Oxymoron is a phrase or sentence that contradicts itself or at least seems to.

As with many word plays in English, oxymorons (oxymora is the grammatically precise plural form) are used to create a variety of effects.

They can add a touch of colour or humour, drama or mystery to writing or speech. In the business environment, they should be used with care.

Many of them have become clichés, over-used words and phrases that suggest the writer or speaker is a lazy thinker.

There are hundreds of oxymorons in regular use. Some are witty, some make you think differently about commonplace objects or behaviour and some make no sense at all.

Here are some of the more popular, with a brief explanation of what makes them oxymorons:

No one goes to that restaurant anymore, it’s always too crowded. If no one goes there, how can it be overcrowded?

Take the early train, it’s the only choice. If it’s the only one to choose, there’s no choice to be made.

I’ll call you back with an exact estimate. Estimates are intended to be approximate, that’s their purpose.

When she walked into the meeting room there was a deafening silence.
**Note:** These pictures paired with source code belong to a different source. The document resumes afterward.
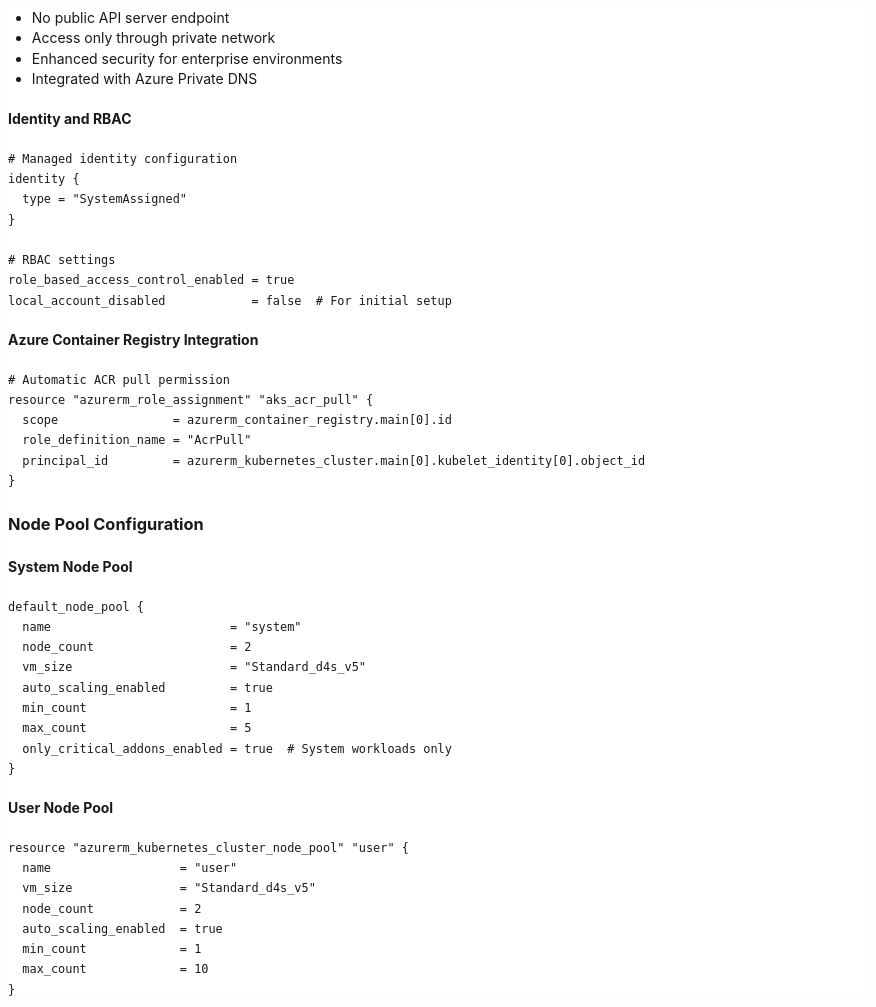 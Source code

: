 - No public API server endpoint
- Access only through private network
- Enhanced security for enterprise environments
- Integrated with Azure Private DNS

#### Identity and RBAC

```hcl
# Managed identity configuration
identity {
  type = "SystemAssigned"
}

# RBAC settings
role_based_access_control_enabled = true
local_account_disabled            = false  # For initial setup
```

#### Azure Container Registry Integration

```hcl
# Automatic ACR pull permission
resource "azurerm_role_assignment" "aks_acr_pull" {
  scope                = azurerm_container_registry.main[0].id
  role_definition_name = "AcrPull"
  principal_id         = azurerm_kubernetes_cluster.main[0].kubelet_identity[0].object_id
}
```

### Node Pool Configuration

#### System Node Pool

```hcl
default_node_pool {
  name                         = "system"
  node_count                   = 2
  vm_size                      = "Standard_d4s_v5"
  auto_scaling_enabled         = true
  min_count                    = 1
  max_count                    = 5
  only_critical_addons_enabled = true  # System workloads only
}
```

#### User Node Pool

```hcl
resource "azurerm_kubernetes_cluster_node_pool" "user" {
  name                  = "user"
  vm_size               = "Standard_d4s_v5"
  node_count            = 2
  auto_scaling_enabled  = true
  min_count             = 1
  max_count             = 10
}
```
You cannot be deafened by a lack of noise only by a surplus of it.

Arrange them in random order. Things can be arranged in order or randomly, not both.

Make sure you give me an original copy of that document. A copy can’t be an original. If several originals have been printed, the correct description is an original version.

She resigned this morning. Her unhappiness has been an open secret for months. A secret is held closely by one or a very limited number of people, so it cannot be described as open or generally known.

When writing your management presentation, always remember that less is more.  Less what, more what? For this to make sense, you have to be clear about what you’re quantifying. You could say: If you include less of the detailed financial analysis in your management presentation, there’s more chance they’ll understand the overall strategy.

Some oxymorons can, without any help, communicate clearly. One of our favourites is: It’s never too late to have a happy childhood.

The picture these words create of adults enjoying themselves with the glee and lack of self-awareness that may not have come naturally to them as children is both amusing and inspiring.